= Aim of the task =
Every record should be copied exactly, except that pictures are to be omitted.

= Material supplied =

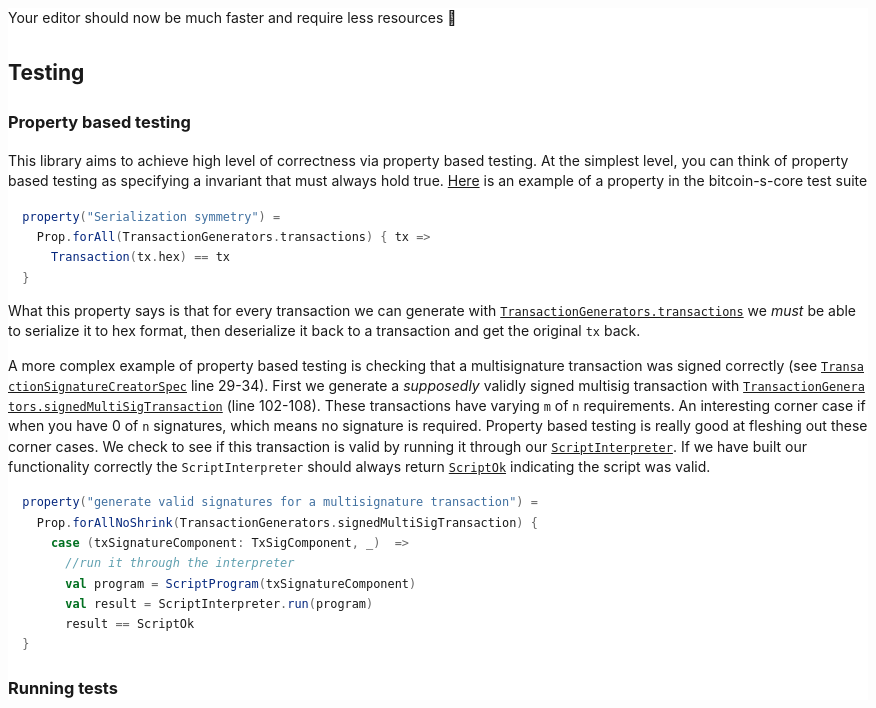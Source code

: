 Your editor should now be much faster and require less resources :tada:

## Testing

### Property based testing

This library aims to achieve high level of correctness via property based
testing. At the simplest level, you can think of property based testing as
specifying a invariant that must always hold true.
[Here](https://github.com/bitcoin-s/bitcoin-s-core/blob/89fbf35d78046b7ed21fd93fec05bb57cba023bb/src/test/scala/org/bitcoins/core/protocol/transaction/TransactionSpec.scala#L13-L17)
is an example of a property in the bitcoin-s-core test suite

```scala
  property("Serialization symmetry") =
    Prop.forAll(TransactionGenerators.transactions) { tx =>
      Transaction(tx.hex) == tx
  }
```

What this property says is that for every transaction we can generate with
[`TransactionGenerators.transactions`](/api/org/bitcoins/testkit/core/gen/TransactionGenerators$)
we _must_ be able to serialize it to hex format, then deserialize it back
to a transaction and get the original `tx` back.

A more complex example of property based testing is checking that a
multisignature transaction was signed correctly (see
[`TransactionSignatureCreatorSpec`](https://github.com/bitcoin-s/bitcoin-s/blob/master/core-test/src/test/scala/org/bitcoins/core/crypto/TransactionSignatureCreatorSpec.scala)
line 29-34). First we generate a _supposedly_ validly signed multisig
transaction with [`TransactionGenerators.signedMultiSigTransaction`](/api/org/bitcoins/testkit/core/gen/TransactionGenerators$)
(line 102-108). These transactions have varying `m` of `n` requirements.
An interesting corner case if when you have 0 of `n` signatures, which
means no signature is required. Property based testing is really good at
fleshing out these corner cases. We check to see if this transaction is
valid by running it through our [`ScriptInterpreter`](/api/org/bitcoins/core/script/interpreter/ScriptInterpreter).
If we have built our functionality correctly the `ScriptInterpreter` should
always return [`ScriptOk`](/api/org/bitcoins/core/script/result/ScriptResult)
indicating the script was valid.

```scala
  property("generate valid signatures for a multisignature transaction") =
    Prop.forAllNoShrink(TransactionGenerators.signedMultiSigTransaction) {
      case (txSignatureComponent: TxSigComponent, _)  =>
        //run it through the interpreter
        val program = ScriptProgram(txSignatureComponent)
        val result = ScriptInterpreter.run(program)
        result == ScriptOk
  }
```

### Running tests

= Task output =
Source code

: Your editor should now be much faster and require less resources :tada:

## Testing

### Property based testing

This library aims to achieve high level of correctness via property based
testing. At the simplest level, you can think of property based testing as
specifying a invariant that must always hold true.
[Here](https://github.com/bitcoin-s/bitcoin-s-core/blob/89fbf35d78046b7ed21fd93fec05bb57cba023bb/src/test/scala/org/bitcoins/core/protocol/transaction/TransactionSpec.scala#L13-L17)
is an example of a property in the bitcoin-s-core test suite

```scala
  property("Serialization symmetry") =
    Prop.forAll(TransactionGenerators.transactions) { tx =>
      Transaction(tx.hex) == tx
  }
```

What this property says is that for every transaction we can generate with
[`TransactionGenerators.transactions`](/api/org/bitcoins/testkit/core/gen/TransactionGenerators$)
we _must_ be able to serialize it to hex format, then deserialize it back
to a transaction and get the original `tx` back.

A more complex example of property based testing is checking that a
multisignature transaction was signed correctly (see
[`TransactionSignatureCreatorSpec`](https://github.com/bitcoin-s/bitcoin-s/blob/master/core-test/src/test/scala/org/bitcoins/core/crypto/TransactionSignatureCreatorSpec.scala)
line 29-34). First we generate a _supposedly_ validly signed multisig
transaction with [`TransactionGenerators.signedMultiSigTransaction`](/api/org/bitcoins/testkit/core/gen/TransactionGenerators$)
(line 102-108). These transactions have varying `m` of `n` requirements.
An interesting corner case if when you have 0 of `n` signatures, which
means no signature is required. Property based testing is really good at
fleshing out these corner cases. We check to see if this transaction is
valid by running it through our [`ScriptInterpreter`](/api/org/bitcoins/core/script/interpreter/ScriptInterpreter).
If we have built our functionality correctly the `ScriptInterpreter` should
always return [`ScriptOk`](/api/org/bitcoins/core/script/result/ScriptResult)
indicating the script was valid.

```scala
  property("generate valid signatures for a multisignature transaction") =
    Prop.forAllNoShrink(TransactionGenerators.signedMultiSigTransaction) {
      case (txSignatureComponent: TxSigComponent, _)  =>
        //run it through the interpreter
        val program = ScriptProgram(txSignatureComponent)
        val result = ScriptInterpreter.run(program)
        result == ScriptOk
  }
```

### Running tests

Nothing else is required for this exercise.